The public is increasingly interested in the relationship between diet and health (1,2). This interest is driven in part by media reports of new diet-health findings from single studies. However, findings from single studies rarely provide the final answer and can lead to contradictory advice. This situation contributes to Americans' confusion about how food choices influence their health (1-3).

Part of the public's confusion about diet and health may be explained by their unfamiliarity with and unrealistic expectations regarding the nature of nutrition research. The public may fail to appreciate that findings from a single study are rarely definitive; that the scientific process is not always linear or predictable; that findings from some types of research studies carry more weight than do others; and that biases, confounding factors, and measurement errors in dietary intake can influence study outcomes and their interpretation (4,5,6a). For example, findings from observational epidemiological studies suggest a simple correlation and can generate hypotheses, but they cannot establish or disprove a causal relationship (7-11). In contrast, well-designed, randomized, controlled clinical trials are considered to be the "gold standard" in terms of providing strong evidence for a cause and effect relationship between diet and health (4,7,10,11).


Understanding the strengths and weaknesses of different types of nutrition research studies can help health practitioners put contradictory diet-disease findings into perspective, alleviate the public's concerns, and provide appropriate advice about what to eat for good health.

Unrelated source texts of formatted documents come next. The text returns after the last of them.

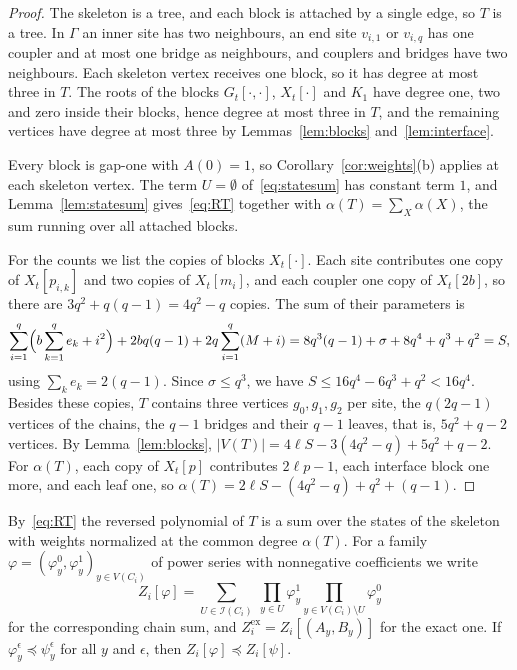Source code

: \documentclass[11pt]{amsart}
\theoremstyle{definition}
\theoremstyle{remark}
\numberwithin{equation}{section}
\newcommand{\cI}{\mathcal{I}}
\begin{document}
\begin{proof}
The skeleton is a tree, and each block is attached by a single edge, so $T$ is a tree. In $\Gamma$ an inner site has two neighbours, an end site $v_{i,1}$ or $v_{i,q}$ has one coupler and at most one bridge as neighbours, and couplers and bridges have two neighbours. Each skeleton vertex receives one block, so it has degree at most three in $T$. The roots of the blocks $G_t[\cdot,\cdot]$, $X_t[\cdot]$ and $K_1$ have degree one, two and zero inside their blocks, hence degree at most three in $T$, and the remaining vertices have degree at most three by Lemmas~\ref{lem:blocks} and~\ref{lem:interface}.

Every block is gap-one with $A(0)=1$, so Corollary~\ref{cor:weights}(b) applies at each skeleton vertex. The term $U=\emptyset$ of~\eqref{eq:statesum} has constant term $1$, and Lemma~\ref{lem:statesum} gives~\eqref{eq:RT} together with $\alpha(T)=\sum_X\alpha(X)$, the sum running over all attached blocks.

For the counts we list the copies of blocks $X_t[\cdot]$. Each site contributes one copy of $X_t[p_{i,k}]$ and two copies of $X_t[m_i]$, and each coupler one copy of $X_t[2b]$, so there are $3q^2+q(q-1)=4q^2-q$ copies. The sum of their parameters is
\[
\sum_{i=1}^q\Bigl(b\sum_{k=1}^qe_k+i^2\Bigr)+2bq(q-1)+2q\sum_{i=1}^q(M+i)=8q^3(q-1)+\sigma+8q^4+q^3+q^2=S,
\]
using $\sum_ke_k=2(q-1)$. Since $\sigma\le q^3$, we have $S\le16q^4-6q^3+q^2<16q^4$. Besides these copies, $T$ contains three vertices $g_0,g_1,g_2$ per site, the $q(2q-1)$ vertices of the chains, the $q-1$ bridges and their $q-1$ leaves, that is, $5q^2+q-2$ vertices. By Lemma~\ref{lem:blocks}, $|V(T)|=4\ell S-3(4q^2-q)+5q^2+q-2$. For $\alpha(T)$, each copy of $X_t[p]$ contributes $2\ell p-1$, each interface block one more, and each leaf one, so $\alpha(T)=2\ell S-(4q^2-q)+q^2+(q-1)$.
\end{proof}

By~\eqref{eq:RT} the reversed polynomial of $T$ is a sum over the states of the skeleton with weights normalized at the common degree $\alpha(T)$. For a family $\varphi=(\varphi^0_y,\varphi^1_y)_{y\in V(C_i)}$ of power series with nonnegative coefficients we write
\[
Z_i[\varphi]=\sum_{U\in\cI(C_i)}\ \prod_{y\in U}\varphi^1_y\prod_{y\in V(C_i)\setminus U}\varphi^0_y
\]
for the corresponding chain sum, and $Z_i^{\mathrm{ex}}=Z_i[(A_y,B_y)]$ for the exact one. If $\varphi_y^\epsilon\preceq\psi_y^\epsilon$ for all $y$ and $\epsilon$, then $Z_i[\varphi]\preceq Z_i[\psi]$.
\end{document}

The study of diet-disease relationships is challenging given the complex and changing nature of the diet, including limitations in methods for evaluating dietary intake, and the multifactorial etiology of chronic diseases such as osteoporosis, hypertension, heart disease, and cancer (2,7,8). In addition to the dietary component being studied, other dietary factors as well as a number of other lifestyle and genetic variables influence chronic disease risk (2,7,11). Further, many chronic diseases have a long latent period during which changes in many factors, including diet, may occur. Because of these complexities, evidence for causality is most compelling when the totality of evidence or data from all sources - observational epidemiological studies and experimental investigations (e.g., randomized controlled trials, human feeding or metabolic, and laboratory animal studies) - is consistent and the association is biologically plausible (6a).

This Digest reviews various types of nutrition research studies, both observational epidemiology and experimental or controlled investigations and what the findings from these studies can and cannot tell us. Also, methodological considerations such as those related to dietary assessment are discussed.